• [Try it]: The answer must consist of each line of the records below that contains the string "shifts".

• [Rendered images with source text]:
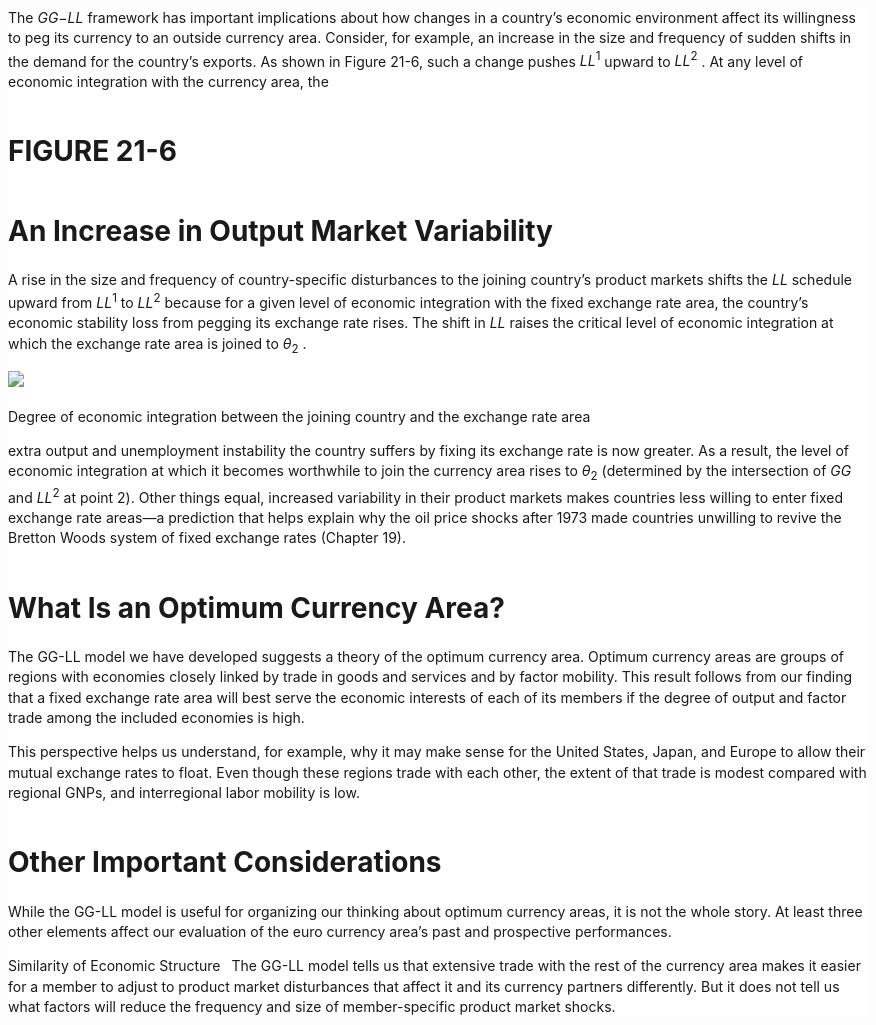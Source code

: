 The $G G\mathrm{-}L L$ framework has important implications about how changes in a country’s economic environment affect its willingness to peg its currency to an outside currency area. Consider, for example, an increase in the size and frequency of sudden shifts in the demand for the country’s exports. As shown in Figure 21-6, such a change pushes $L L^{1}$ upward to $L L^{2}$ . At any level of economic integration with the currency area, the  

# FIGURE 21-6  

# An Increase in Output Market Variability  

A rise in the size and frequency of country-specific disturbances to the joining country’s product markets shifts the $L L$ schedule upward from $L L^{1}$ to $L L^{2}$ because for a given level of economic integration with the fixed exchange rate area, the country’s economic stability loss from pegging its exchange rate rises. The shift in $L L$ raises the critical level of economic integration at which the exchange rate area is joined to $\theta_{2}$ .  

![](images/f46da55f8f728506f5d631680a5f7a4d040edef9c27b8ff819fdecd8e0fad1f6.jpg)  

Degree of economic integration between the joining country and the exchange rate area  

extra output and unemployment instability the country suffers by fixing its exchange rate is now greater. As a result, the level of economic integration at which it becomes worthwhile to join the currency area rises to $\theta_{2}$ (determined by the intersection of $G G$ and $L L^{2}$ at point 2). Other things equal, increased variability in their product markets makes countries less willing to enter fixed exchange rate areas—a prediction that helps explain why the oil price shocks after 1973 made countries unwilling to revive the Bretton Woods system of fixed exchange rates (Chapter 19).  

# What Is an Optimum Currency Area?  

The GG-LL model we have developed suggests a theory of the optimum currency area. Optimum currency areas are groups of regions with economies closely linked by trade in goods and services and by factor mobility. This result follows from our finding that a fixed exchange rate area will best serve the economic interests of each of its members if the degree of output and factor trade among the included economies is high.  

This perspective helps us understand, for example, why it may make sense for the United States, Japan, and Europe to allow their mutual exchange rates to float. Even though these regions trade with each other, the extent of that trade is modest compared with regional GNPs, and interregional labor mobility is low.  

# Other Important Considerations  

While the GG-LL model is useful for organizing our thinking about optimum currency areas, it is not the whole story. At least three other elements affect our evaluation of the euro currency area’s past and prospective performances.  

Similarity of Economic Structure  The GG-LL model tells us that extensive trade with the rest of the currency area makes it easier for a member to adjust to product market disturbances that affect it and its currency partners differently. But it does not tell us what factors will reduce the frequency and size of member-specific product market shocks.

• [Exercise output]:
: The $G G\mathrm{-}L L$ framework has important implications about how changes in a country’s economic environment affect its willingness to peg its currency to an outside currency area. Consider, for example, an increase in the size and frequency of sudden shifts in the demand for the country’s exports. As shown in Figure 21-6, such a change pushes $L L^{1}$ upward to $L L^{2}$ . At any level of economic integration with the currency area, the  
A rise in the size and frequency of country-specific disturbances to the joining country’s product markets shifts the $L L$ schedule upward from $L L^{1}$ to $L L^{2}$ because for a given level of economic integration with the fixed exchange rate area, the country’s economic stability loss from pegging its exchange rate rises. The shift in $L L$ raises the critical level of economic integration at which the exchange rate area is joined to $\theta_{2}$ .  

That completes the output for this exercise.